What needs to be done ::
A faithful copy of the entire listing is what is needed.

Excerpted data ::
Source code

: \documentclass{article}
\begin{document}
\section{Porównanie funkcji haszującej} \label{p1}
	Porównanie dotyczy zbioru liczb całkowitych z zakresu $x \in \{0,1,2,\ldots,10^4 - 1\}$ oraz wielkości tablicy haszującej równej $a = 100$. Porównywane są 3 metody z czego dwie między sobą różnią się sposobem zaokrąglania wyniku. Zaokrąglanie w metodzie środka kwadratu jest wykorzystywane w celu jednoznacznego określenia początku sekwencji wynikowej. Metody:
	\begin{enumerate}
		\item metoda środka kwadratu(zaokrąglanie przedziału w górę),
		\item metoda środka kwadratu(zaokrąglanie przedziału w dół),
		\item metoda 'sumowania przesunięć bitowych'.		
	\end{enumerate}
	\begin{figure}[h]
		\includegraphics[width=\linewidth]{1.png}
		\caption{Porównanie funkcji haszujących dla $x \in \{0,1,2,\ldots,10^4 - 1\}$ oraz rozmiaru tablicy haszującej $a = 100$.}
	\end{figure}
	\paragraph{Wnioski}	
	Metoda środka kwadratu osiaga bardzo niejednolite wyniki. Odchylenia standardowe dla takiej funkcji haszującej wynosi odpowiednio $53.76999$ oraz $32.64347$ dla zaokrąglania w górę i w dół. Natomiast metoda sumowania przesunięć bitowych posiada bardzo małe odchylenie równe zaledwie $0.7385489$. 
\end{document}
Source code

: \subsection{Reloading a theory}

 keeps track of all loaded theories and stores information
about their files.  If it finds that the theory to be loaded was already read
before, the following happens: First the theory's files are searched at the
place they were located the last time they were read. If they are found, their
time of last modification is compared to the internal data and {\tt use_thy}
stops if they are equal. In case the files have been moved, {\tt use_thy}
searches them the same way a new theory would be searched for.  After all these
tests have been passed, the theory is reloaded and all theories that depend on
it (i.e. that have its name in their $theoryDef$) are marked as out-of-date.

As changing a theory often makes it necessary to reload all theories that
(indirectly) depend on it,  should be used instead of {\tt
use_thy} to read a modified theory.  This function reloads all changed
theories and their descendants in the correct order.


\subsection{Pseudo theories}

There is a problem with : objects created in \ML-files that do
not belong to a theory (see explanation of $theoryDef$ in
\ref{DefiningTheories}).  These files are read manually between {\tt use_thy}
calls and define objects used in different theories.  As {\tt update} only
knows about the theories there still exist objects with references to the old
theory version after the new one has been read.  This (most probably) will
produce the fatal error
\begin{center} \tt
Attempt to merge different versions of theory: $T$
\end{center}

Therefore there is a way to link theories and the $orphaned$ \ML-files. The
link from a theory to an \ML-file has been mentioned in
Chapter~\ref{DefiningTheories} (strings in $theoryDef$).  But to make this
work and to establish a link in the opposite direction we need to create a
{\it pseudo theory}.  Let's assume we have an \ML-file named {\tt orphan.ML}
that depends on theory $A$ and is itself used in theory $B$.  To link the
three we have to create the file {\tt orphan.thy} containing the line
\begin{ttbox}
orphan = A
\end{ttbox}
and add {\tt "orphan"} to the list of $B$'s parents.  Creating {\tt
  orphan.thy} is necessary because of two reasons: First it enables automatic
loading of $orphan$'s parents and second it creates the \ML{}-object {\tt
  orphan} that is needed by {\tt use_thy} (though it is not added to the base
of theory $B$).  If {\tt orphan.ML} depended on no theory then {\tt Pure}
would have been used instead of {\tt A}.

Answer to this exercise ::
Source code

: \documentclass{article}
\begin{document}
\section{Porównanie funkcji haszującej} \label{p1}
	Porównanie dotyczy zbioru liczb całkowitych z zakresu $x \in \{0,1,2,\ldots,10^4 - 1\}$ oraz wielkości tablicy haszującej równej $a = 100$. Porównywane są 3 metody z czego dwie między sobą różnią się sposobem zaokrąglania wyniku. Zaokrąglanie w metodzie środka kwadratu jest wykorzystywane w celu jednoznacznego określenia początku sekwencji wynikowej. Metody:
	\begin{enumerate}
		\item metoda środka kwadratu(zaokrąglanie przedziału w górę),
		\item metoda środka kwadratu(zaokrąglanie przedziału w dół),
		\item metoda 'sumowania przesunięć bitowych'.		
	\end{enumerate}
	\begin{figure}[h]
		\includegraphics[width=\linewidth]{1.png}
		\caption{Porównanie funkcji haszujących dla $x \in \{0,1,2,\ldots,10^4 - 1\}$ oraz rozmiaru tablicy haszującej $a = 100$.}
	\end{figure}
	\paragraph{Wnioski}	
	Metoda środka kwadratu osiaga bardzo niejednolite wyniki. Odchylenia standardowe dla takiej funkcji haszującej wynosi odpowiednio $53.76999$ oraz $32.64347$ dla zaokrąglania w górę i w dół. Natomiast metoda sumowania przesunięć bitowych posiada bardzo małe odchylenie równe zaledwie $0.7385489$. 
\end{document}
Source code

: \subsection{Reloading a theory}

 keeps track of all loaded theories and stores information
about their files.  If it finds that the theory to be loaded was already read
before, the following happens: First the theory's files are searched at the
place they were located the last time they were read. If they are found, their
time of last modification is compared to the internal data and {\tt use_thy}
stops if they are equal. In case the files have been moved, {\tt use_thy}
searches them the same way a new theory would be searched for.  After all these
tests have been passed, the theory is reloaded and all theories that depend on
it (i.e. that have its name in their $theoryDef$) are marked as out-of-date.

As changing a theory often makes it necessary to reload all theories that
(indirectly) depend on it,  should be used instead of {\tt
use_thy} to read a modified theory.  This function reloads all changed
theories and their descendants in the correct order.


\subsection{Pseudo theories}

There is a problem with : objects created in \ML-files that do
not belong to a theory (see explanation of $theoryDef$ in
\ref{DefiningTheories}).  These files are read manually between {\tt use_thy}
calls and define objects used in different theories.  As {\tt update} only
knows about the theories there still exist objects with references to the old
theory version after the new one has been read.  This (most probably) will
produce the fatal error
\begin{center} \tt
Attempt to merge different versions of theory: $T$
\end{center}

Therefore there is a way to link theories and the $orphaned$ \ML-files. The
link from a theory to an \ML-file has been mentioned in
Chapter~\ref{DefiningTheories} (strings in $theoryDef$).  But to make this
work and to establish a link in the opposite direction we need to create a
{\it pseudo theory}.  Let's assume we have an \ML-file named {\tt orphan.ML}
that depends on theory $A$ and is itself used in theory $B$.  To link the
three we have to create the file {\tt orphan.thy} containing the line
\begin{ttbox}
orphan = A
\end{ttbox}
and add {\tt "orphan"} to the list of $B$'s parents.  Creating {\tt
  orphan.thy} is necessary because of two reasons: First it enables automatic
loading of $orphan$'s parents and second it creates the \ML{}-object {\tt
  orphan} that is needed by {\tt use_thy} (though it is not added to the base
of theory $B$).  If {\tt orphan.ML} depended on no theory then {\tt Pure}
would have been used instead of {\tt A}.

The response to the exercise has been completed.